▸ Problem requirements: Copy out the data below. Leave nothing out and alter nothing.

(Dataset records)
..........
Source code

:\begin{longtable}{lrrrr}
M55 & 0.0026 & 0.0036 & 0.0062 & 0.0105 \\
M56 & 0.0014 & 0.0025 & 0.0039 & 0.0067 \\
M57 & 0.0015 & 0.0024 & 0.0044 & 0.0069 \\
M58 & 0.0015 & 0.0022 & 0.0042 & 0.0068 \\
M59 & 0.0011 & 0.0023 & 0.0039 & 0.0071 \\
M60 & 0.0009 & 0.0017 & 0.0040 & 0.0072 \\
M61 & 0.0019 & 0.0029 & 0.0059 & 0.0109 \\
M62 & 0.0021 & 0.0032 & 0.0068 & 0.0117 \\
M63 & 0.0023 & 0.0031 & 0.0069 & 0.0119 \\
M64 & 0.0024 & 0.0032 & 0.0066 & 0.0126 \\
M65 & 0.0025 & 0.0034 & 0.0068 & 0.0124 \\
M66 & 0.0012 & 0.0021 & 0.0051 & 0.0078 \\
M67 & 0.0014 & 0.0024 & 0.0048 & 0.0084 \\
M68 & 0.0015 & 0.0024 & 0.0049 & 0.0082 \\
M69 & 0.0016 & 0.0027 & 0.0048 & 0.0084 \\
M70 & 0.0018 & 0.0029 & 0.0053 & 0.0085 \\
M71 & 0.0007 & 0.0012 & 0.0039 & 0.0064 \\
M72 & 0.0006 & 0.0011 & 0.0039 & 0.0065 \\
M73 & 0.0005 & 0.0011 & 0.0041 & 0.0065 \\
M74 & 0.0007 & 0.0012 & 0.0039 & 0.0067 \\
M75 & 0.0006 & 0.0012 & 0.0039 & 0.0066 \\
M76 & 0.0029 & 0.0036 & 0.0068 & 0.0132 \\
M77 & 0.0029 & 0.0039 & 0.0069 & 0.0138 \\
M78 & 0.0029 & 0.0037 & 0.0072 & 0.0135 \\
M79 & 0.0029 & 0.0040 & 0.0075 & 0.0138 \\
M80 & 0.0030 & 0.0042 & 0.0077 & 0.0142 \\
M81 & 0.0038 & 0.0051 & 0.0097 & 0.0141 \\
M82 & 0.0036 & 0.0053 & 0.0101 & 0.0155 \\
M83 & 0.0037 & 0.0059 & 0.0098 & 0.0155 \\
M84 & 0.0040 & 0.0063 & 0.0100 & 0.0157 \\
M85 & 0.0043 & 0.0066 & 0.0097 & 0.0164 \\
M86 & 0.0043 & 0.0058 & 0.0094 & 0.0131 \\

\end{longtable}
..........
▸ Exercise result:
Source code

:\begin{longtable}{lrrrr}
M55 & 0.0026 & 0.0036 & 0.0062 & 0.0105 \\
M56 & 0.0014 & 0.0025 & 0.0039 & 0.0067 \\
M57 & 0.0015 & 0.0024 & 0.0044 & 0.0069 \\
M58 & 0.0015 & 0.0022 & 0.0042 & 0.0068 \\
M59 & 0.0011 & 0.0023 & 0.0039 & 0.0071 \\
M60 & 0.0009 & 0.0017 & 0.0040 & 0.0072 \\
M61 & 0.0019 & 0.0029 & 0.0059 & 0.0109 \\
M62 & 0.0021 & 0.0032 & 0.0068 & 0.0117 \\
M63 & 0.0023 & 0.0031 & 0.0069 & 0.0119 \\
M64 & 0.0024 & 0.0032 & 0.0066 & 0.0126 \\
M65 & 0.0025 & 0.0034 & 0.0068 & 0.0124 \\
M66 & 0.0012 & 0.0021 & 0.0051 & 0.0078 \\
M67 & 0.0014 & 0.0024 & 0.0048 & 0.0084 \\
M68 & 0.0015 & 0.0024 & 0.0049 & 0.0082 \\
M69 & 0.0016 & 0.0027 & 0.0048 & 0.0084 \\
M70 & 0.0018 & 0.0029 & 0.0053 & 0.0085 \\
M71 & 0.0007 & 0.0012 & 0.0039 & 0.0064 \\
M72 & 0.0006 & 0.0011 & 0.0039 & 0.0065 \\
M73 & 0.0005 & 0.0011 & 0.0041 & 0.0065 \\
M74 & 0.0007 & 0.0012 & 0.0039 & 0.0067 \\
M75 & 0.0006 & 0.0012 & 0.0039 & 0.0066 \\
M76 & 0.0029 & 0.0036 & 0.0068 & 0.0132 \\
M77 & 0.0029 & 0.0039 & 0.0069 & 0.0138 \\
M78 & 0.0029 & 0.0037 & 0.0072 & 0.0135 \\
M79 & 0.0029 & 0.0040 & 0.0075 & 0.0138 \\
M80 & 0.0030 & 0.0042 & 0.0077 & 0.0142 \\
M81 & 0.0038 & 0.0051 & 0.0097 & 0.0141 \\
M82 & 0.0036 & 0.0053 & 0.0101 & 0.0155 \\
M83 & 0.0037 & 0.0059 & 0.0098 & 0.0155 \\
M84 & 0.0040 & 0.0063 & 0.0100 & 0.0157 \\
M85 & 0.0043 & 0.0066 & 0.0097 & 0.0164 \\
M86 & 0.0043 & 0.0058 & 0.0094 & 0.0131 \\

\end{longtable}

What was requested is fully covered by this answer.